| Bug #10428 | join ... using syntax cannot find column | ||
|---|---|---|---|
| Submitted: | 7 May 2005 0:36 | Modified: | 10 May 2005 10:18 | 
| Reporter: | Andrew Pimlott | Email Updates: | |
| Status: | Duplicate | Impact on me: | |
| Category: | MySQL Server | Severity: | S3 (Non-critical) | 
| Version: | 4.1.11-2 | OS: | Linux (Debian unstable) | 
| Assigned to: | Assigned Account | CPU Architecture: | Any | 
   [9 May 2005 21:34]
   Andrew Pimlott        
  I suspect that this example demonstrates the same problem.

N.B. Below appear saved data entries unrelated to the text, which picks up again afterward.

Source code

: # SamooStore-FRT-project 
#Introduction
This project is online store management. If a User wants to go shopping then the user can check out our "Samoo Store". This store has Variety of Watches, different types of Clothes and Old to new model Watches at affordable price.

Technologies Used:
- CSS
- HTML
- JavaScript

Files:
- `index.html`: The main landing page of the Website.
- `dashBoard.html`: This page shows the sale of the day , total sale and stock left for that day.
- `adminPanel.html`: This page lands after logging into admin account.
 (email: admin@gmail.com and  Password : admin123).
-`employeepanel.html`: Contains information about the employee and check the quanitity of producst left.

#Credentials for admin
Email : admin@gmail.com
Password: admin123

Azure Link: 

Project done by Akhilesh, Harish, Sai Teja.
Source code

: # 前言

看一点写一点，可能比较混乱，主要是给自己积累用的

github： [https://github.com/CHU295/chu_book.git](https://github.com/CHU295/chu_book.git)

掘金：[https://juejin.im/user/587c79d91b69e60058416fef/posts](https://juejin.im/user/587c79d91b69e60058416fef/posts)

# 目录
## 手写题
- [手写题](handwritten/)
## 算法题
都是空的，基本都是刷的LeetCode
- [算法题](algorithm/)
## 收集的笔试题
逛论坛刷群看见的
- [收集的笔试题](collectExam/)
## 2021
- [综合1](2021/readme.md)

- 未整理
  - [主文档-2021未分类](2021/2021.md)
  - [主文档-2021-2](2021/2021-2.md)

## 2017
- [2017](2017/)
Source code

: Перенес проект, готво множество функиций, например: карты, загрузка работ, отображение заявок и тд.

Starting with the same tables: insert into t1 values (true, true); insert into t2 values (true); insert into t3 values (true); insert into t3 values (false); select * from t1 natural join t2 natural join t3; +------+------+------+ | a | b | b | +------+------+------+ | 1 | 1 | 1 | | 1 | 1 | 0 | +------+------+------+ The natural join with t3 is not "seeing" the column b from t1. Postgresql gives the expected answer: b | a ---+--- t | t
   [10 May 2005 0:47]
   Andrew Pimlott        
  Probably the same as bug 470.


Description: The "join ... using (col, ...)" syntax sometimes can't find the column ("col") when it should. I hypothesize that this happens wheneven the column is not in the table immediately to the left of the join, but in a table joined further to the left. I do not believe this limitation is in standard SQL; also, Postgresql does not have this limitation. So I believe that this is a bug in Mysql. (I am aware that I can work around it using "join ... on".) How to repeat: create table t1 (a boolean, b boolean); create table t2 (a boolean); create table t3 (b boolean); select * from t1 join t2 using (a) join t3 using (b); ERROR 1054 (42S22): Unknown column 'demo.t2.b' in 'on clause' Postgresql processes this query as expected.